Recently I was honored to have two high school choreography students call and interview me for a class project. They asked some outstanding questions that really made me think. And one answer I keep going back to…they asked what was the best advice I could give a young choreographer? My answer: Just keep making dances. Every day. Even short little dances in your living room. Don’t stop playing with movement and making work.
Guess who needs to take some of their own medicine?…Me, myself, and I. 🙂
I’ve really only recently become aware of the fact that I am a choreographer. Yet, I’ve been choreographing for as long as I can remember (though haven’t we all–dancers and non-dancers–but that’s a different blog post entirely). I loved making up dances in ballet. I also loved improvising. In a middle school talent show, I set most of my ballet solo and left the end structured, but not set so I could do what I felt in the moment. I always chose interesting music–for my Cecchetti Grade IV exam, I chose something in 6/8 time, and I remember the examiner was surprised by this choice, and asked me if I knew what time signature the piece was in–in fact, I did not, I just liked the music.
|PC: Lisa Greenberg
Performing at The Outlet Dance Festival at Grounds for Sculpture, NJ last month.
I always choreographed my own solos for flamenco too when I was first starting out as a soloist with Alma Flamenca some 13 years ago. At that time, my choreography was “cutting and pasting” steps, which now I don’t consider choreography so much as arrangement. But it was a start. I always had a story behind the movements, something to say, and I chose which movements could best express that story. I also always made steps “my own”–taking the intention and technique of the step and making it work on my body with my personality, changing details in the step to work better for me or to be more pleasing to my eye. Little did I know these were the first steps to choreographing.
I used to think all dancers were choreographers, as the two roles had been so intertwined for me through the years. As some of my work has been featured in dance festivals and people call me to set choreography for them, I’m finally starting to realize that I am a choreographer, and in fact, right now, I am more interested in that than in performing. And I’ve come a long way from cutting and pasting steps, or even altering others’ steps.
Process, process, process….and why I need to take my own advice:
Sometimes it can be really hard to make work if you do not need to. Luckily, recently I’ve had lots of opportunities to choreograph, for both myself and others. But that’s not always enough. When I first finished my MFA, I felt empty not being in class and exploring new movement every day. So for several days, I made dances every day, wherever I happened to be.
Then I started to feel stuck. I hated all my movements, they all seemed the same. Different day, same gestures. How to break the cycle, discover, explore, create, go deeper into movements? In the studio, I seemed to just get stuck. (Another question the students asked me was what I do when I feel stuck, and I happened to be feeling very stuck the week they called).

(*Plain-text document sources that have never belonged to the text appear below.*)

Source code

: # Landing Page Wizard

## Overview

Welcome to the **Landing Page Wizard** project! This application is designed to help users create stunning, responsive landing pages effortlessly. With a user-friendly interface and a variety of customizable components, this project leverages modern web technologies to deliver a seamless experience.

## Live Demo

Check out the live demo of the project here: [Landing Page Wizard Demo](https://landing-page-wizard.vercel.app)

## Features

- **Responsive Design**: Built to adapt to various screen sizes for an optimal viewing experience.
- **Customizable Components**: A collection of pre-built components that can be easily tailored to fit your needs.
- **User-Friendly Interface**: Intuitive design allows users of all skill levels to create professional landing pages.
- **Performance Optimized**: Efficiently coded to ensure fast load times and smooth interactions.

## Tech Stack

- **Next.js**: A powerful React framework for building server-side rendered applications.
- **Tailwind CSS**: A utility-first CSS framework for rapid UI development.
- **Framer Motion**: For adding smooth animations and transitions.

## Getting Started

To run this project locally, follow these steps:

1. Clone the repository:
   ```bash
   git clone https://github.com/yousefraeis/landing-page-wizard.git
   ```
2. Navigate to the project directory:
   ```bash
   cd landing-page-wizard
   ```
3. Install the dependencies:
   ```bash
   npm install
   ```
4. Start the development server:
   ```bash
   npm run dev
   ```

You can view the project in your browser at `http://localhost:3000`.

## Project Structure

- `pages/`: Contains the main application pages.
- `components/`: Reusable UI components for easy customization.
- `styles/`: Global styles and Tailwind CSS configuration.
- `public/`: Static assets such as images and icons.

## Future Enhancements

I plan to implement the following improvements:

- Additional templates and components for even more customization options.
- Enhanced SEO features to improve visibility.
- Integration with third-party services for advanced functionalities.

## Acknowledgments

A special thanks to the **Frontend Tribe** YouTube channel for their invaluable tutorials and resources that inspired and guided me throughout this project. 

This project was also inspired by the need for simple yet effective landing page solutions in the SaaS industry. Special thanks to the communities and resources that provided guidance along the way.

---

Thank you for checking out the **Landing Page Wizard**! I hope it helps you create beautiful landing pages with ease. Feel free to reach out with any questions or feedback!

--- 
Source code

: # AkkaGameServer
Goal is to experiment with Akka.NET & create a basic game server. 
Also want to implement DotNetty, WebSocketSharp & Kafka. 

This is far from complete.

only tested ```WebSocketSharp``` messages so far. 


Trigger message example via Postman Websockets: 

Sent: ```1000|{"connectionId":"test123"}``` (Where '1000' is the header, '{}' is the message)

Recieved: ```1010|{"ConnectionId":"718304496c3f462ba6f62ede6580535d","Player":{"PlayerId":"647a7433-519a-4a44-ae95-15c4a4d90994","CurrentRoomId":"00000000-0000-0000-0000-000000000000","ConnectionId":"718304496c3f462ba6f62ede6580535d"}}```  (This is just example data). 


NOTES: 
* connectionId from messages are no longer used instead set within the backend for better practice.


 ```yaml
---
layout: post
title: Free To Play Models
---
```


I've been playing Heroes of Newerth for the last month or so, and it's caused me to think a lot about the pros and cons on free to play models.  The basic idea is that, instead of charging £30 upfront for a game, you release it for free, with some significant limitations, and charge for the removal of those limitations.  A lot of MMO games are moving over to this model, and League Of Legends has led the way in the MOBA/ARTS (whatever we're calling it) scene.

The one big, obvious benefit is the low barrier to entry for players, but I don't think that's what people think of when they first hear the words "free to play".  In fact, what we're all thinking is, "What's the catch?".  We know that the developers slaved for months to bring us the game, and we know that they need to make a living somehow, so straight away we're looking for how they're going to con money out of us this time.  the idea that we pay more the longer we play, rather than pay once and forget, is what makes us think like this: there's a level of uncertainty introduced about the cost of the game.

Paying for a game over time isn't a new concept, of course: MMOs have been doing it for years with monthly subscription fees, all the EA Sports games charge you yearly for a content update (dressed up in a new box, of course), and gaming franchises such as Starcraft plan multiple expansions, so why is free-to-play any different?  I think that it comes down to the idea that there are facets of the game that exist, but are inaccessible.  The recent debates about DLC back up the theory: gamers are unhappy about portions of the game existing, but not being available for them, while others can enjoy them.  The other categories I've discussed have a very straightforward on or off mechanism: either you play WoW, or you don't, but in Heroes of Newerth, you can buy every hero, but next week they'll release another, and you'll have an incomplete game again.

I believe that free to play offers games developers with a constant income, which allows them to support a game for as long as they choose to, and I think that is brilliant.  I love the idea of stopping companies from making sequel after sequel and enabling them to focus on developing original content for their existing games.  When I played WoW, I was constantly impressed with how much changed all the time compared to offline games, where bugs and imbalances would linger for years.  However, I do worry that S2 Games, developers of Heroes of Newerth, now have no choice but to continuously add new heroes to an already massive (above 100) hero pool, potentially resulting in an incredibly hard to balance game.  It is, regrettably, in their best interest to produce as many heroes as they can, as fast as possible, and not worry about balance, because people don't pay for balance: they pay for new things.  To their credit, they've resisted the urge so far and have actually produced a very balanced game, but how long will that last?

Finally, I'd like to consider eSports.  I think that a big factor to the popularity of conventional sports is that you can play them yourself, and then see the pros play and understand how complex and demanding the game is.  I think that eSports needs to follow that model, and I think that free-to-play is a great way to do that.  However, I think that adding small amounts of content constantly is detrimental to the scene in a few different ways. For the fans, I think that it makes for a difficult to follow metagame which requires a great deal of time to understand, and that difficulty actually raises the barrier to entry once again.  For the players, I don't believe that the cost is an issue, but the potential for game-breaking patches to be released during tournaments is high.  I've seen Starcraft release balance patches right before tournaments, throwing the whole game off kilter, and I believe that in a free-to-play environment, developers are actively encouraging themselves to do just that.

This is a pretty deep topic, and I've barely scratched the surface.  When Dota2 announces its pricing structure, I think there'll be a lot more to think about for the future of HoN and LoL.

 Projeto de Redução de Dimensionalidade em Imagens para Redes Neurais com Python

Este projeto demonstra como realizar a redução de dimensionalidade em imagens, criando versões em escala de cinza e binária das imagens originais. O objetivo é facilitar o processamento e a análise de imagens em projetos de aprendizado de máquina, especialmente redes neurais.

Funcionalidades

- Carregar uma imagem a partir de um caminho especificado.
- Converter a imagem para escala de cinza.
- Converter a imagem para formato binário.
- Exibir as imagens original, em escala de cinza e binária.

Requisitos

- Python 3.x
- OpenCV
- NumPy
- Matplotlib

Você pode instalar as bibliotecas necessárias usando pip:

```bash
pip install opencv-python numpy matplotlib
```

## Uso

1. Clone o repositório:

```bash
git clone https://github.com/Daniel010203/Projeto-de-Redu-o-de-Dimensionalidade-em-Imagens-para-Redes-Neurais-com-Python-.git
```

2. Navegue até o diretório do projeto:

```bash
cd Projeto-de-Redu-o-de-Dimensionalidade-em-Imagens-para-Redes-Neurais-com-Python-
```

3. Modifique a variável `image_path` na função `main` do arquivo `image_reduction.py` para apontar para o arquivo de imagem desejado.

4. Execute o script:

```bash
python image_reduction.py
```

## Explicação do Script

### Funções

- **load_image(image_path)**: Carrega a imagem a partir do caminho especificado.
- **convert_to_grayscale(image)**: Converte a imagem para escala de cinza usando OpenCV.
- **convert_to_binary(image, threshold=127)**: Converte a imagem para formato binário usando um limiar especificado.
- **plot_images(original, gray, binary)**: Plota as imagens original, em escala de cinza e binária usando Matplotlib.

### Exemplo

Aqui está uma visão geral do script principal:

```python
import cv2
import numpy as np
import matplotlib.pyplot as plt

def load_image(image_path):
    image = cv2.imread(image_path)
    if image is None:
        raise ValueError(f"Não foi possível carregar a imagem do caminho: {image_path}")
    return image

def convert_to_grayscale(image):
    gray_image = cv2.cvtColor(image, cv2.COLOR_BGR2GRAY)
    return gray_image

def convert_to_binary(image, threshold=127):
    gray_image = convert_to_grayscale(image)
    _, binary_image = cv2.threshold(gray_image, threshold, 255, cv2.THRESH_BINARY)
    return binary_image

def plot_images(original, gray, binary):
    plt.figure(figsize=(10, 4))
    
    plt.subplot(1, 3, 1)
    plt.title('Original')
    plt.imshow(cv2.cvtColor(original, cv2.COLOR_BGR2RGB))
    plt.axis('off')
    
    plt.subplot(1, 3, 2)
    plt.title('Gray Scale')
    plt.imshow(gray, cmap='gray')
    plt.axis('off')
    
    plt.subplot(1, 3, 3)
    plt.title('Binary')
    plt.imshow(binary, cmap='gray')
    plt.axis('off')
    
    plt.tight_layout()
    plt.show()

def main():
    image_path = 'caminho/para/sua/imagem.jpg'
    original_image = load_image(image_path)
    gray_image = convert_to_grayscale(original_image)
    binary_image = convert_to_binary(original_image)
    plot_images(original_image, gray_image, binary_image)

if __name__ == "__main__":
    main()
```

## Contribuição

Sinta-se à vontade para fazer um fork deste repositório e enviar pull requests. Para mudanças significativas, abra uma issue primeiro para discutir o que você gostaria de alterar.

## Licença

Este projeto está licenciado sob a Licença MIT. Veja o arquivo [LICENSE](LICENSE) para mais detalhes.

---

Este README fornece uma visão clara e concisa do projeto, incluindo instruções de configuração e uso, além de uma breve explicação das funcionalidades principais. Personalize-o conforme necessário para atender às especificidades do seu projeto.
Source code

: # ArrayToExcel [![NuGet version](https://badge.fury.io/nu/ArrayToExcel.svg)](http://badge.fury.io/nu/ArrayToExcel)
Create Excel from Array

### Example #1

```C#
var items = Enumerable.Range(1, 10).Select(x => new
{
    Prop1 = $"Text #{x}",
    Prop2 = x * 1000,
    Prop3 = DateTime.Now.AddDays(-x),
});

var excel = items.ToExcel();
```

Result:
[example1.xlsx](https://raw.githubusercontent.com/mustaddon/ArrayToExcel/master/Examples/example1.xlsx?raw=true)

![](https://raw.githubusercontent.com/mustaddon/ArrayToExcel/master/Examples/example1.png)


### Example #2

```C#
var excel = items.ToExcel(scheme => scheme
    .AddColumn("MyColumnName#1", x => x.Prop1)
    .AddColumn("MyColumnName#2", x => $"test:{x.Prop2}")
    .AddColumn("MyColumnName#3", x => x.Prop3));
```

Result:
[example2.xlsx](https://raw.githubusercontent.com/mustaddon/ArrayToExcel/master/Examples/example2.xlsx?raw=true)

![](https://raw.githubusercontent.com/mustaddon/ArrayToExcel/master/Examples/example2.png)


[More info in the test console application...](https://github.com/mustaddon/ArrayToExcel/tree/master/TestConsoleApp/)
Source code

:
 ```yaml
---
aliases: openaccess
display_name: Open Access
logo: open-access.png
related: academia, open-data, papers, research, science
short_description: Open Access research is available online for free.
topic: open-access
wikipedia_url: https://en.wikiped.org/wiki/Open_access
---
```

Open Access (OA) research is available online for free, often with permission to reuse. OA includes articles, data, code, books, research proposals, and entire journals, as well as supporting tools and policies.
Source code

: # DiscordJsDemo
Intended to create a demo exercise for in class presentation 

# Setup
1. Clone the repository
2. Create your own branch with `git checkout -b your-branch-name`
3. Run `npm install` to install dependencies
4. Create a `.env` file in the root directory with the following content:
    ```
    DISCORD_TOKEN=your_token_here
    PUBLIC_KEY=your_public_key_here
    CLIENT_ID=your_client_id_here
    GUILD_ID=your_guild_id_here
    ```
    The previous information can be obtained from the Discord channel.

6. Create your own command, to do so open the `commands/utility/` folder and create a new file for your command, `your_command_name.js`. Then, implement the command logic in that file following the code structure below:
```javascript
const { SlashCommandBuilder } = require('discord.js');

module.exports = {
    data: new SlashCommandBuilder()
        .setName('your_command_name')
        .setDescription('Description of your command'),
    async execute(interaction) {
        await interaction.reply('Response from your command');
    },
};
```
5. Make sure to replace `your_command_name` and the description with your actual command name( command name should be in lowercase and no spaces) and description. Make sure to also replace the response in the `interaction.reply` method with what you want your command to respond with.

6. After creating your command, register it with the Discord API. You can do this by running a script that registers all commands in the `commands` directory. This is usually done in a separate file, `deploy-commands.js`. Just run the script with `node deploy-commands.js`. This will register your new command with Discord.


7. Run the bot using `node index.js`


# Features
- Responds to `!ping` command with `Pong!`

Finding new entry points to movement does not have a clearly labeled path, and there’s no right answer to getting unstuck. But looking for those new entry points, new perspectives, is part of the process. As soon as you open yourself up to that, well, you’re not stuck anymore. Even if you’re in the same place, you’re looking in new directions. For me, this can mean taking a different dance class, seeing others’ work, reading books, going to a museum, finding new music–there exists endless possibilities. But….
…nothing can take the place of making dances. All of that research helps. It helps especially in creating new movement scores, but only if you take the time to move through those ideas. Even the simplest dance of how I feel at the end of the day once I’ve brushed my teeth and I’m about to go to bed in movement form. It’s not a dance for anyone but myself, but it keeps me creating and exploring.
And then how do you teach choreography?
It’s such a personal process, and it can change depending on the project. I really believe choreography has to be taught in conjunction with theory, criticism, and history–working in a vacuum is never a good idea. Recently, theory has really been inspiring my work. Choreographing also depends on if you are aiming to create something to be performed or just making something as a process and research in and of itself. Endless exercises exist to help create movement, but a big part of it is the creative habit (Yes, I am referring to the book by Twyla Tharp), and the constant search for new entry points and ways of deepening a work and going beyond the surface level, and that can be different for every maker.
Breaking out of old habits becomes a big part of exploring new movement. For me, cutting and pasting is not choreographing. In music, they call that arranging, which is different than composing. Although we do not have that terminology in dance, I wish we did. There’s nothing wrong with arranging, and it’s an art form in itself, but it’s not choreographing–which is also not directing, by the way.
I am currently reading Traces of Dance, about how choreography can be and has been written down. And it also has beautiful photos of choreographer’s notes. Great read for anyone interested in theoretical side of choreography!